• Exercise inputs

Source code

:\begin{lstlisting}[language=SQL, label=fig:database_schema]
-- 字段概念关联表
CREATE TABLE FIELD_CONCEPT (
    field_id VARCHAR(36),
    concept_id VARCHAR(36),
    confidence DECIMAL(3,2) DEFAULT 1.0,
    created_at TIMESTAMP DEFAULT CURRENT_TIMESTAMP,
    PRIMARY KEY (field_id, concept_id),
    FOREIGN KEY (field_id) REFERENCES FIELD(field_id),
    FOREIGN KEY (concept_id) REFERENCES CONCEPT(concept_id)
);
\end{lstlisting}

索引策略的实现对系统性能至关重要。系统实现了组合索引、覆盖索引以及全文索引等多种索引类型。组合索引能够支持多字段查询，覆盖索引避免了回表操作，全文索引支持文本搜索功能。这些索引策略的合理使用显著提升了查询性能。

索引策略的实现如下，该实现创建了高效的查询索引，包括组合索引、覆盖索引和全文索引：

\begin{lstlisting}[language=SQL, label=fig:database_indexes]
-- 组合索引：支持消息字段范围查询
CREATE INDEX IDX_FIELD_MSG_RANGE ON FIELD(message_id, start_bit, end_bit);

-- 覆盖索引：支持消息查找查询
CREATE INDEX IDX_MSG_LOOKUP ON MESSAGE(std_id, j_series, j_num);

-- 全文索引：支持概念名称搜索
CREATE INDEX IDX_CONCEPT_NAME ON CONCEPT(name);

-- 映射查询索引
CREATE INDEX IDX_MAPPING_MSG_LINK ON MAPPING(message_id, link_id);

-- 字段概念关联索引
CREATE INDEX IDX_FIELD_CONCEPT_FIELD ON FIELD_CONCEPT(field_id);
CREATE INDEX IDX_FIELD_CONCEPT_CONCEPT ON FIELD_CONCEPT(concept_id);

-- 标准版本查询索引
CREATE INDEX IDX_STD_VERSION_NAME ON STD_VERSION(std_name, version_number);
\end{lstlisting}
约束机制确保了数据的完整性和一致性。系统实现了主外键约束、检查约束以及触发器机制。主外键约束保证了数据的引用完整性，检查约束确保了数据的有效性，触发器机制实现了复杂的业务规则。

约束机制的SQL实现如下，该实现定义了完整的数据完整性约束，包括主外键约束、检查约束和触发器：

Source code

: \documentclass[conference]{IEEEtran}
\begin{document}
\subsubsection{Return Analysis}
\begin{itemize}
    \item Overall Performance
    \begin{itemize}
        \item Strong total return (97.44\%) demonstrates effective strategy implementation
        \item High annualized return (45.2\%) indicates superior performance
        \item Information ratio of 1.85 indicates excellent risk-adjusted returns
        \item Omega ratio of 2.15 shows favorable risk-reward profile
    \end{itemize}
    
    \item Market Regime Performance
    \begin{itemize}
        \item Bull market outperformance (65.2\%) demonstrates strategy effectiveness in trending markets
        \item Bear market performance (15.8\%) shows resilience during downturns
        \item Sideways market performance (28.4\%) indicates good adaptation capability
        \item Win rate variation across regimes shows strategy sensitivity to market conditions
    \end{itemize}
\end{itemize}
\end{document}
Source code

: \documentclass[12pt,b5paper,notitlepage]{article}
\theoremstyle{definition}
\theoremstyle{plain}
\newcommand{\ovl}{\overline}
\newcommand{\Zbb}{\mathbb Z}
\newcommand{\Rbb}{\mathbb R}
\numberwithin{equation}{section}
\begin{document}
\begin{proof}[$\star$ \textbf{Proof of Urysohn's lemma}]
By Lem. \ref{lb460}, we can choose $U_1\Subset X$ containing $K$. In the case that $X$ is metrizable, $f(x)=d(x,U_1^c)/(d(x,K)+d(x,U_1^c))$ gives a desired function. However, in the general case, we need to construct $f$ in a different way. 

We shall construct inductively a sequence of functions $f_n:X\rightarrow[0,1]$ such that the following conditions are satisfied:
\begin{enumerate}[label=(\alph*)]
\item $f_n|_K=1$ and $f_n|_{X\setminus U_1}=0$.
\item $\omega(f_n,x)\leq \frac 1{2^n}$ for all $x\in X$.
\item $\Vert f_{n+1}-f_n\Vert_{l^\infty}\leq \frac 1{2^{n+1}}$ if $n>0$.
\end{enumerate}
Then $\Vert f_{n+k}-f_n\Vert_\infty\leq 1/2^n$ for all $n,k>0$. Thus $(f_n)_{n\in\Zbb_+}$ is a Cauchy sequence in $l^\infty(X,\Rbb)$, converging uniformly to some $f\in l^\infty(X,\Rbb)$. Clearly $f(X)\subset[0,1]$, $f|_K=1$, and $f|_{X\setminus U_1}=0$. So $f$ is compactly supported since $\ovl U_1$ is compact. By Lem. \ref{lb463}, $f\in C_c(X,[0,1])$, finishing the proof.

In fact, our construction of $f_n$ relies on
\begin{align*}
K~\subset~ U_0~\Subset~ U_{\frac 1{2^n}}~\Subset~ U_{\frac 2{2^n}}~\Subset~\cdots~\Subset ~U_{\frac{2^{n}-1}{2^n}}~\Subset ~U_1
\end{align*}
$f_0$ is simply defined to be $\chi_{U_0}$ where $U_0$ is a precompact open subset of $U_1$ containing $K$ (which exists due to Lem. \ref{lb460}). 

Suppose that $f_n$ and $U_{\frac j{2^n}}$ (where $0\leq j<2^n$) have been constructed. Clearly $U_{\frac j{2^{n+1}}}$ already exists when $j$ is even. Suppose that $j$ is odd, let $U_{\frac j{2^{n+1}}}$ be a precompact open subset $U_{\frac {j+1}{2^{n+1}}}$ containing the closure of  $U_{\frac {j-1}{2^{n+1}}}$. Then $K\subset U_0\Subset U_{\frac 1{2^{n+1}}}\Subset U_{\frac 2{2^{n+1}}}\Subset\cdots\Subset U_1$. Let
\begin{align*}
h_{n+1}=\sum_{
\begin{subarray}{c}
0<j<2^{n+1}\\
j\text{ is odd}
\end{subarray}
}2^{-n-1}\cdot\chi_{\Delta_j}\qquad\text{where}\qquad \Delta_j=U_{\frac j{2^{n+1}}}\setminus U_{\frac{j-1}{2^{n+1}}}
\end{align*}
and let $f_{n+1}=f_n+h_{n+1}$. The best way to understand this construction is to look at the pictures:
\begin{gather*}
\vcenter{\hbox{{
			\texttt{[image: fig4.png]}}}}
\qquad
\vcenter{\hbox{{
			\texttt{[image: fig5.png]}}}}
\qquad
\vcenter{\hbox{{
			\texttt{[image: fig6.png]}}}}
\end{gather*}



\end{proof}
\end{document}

• Problem statement
Copy task for the entries above: every line with the string "newcommand".

• Completed exercise
\newcommand{\ovl}{\overline}
\newcommand{\Zbb}{\mathbb Z}
\newcommand{\Rbb}{\mathbb R}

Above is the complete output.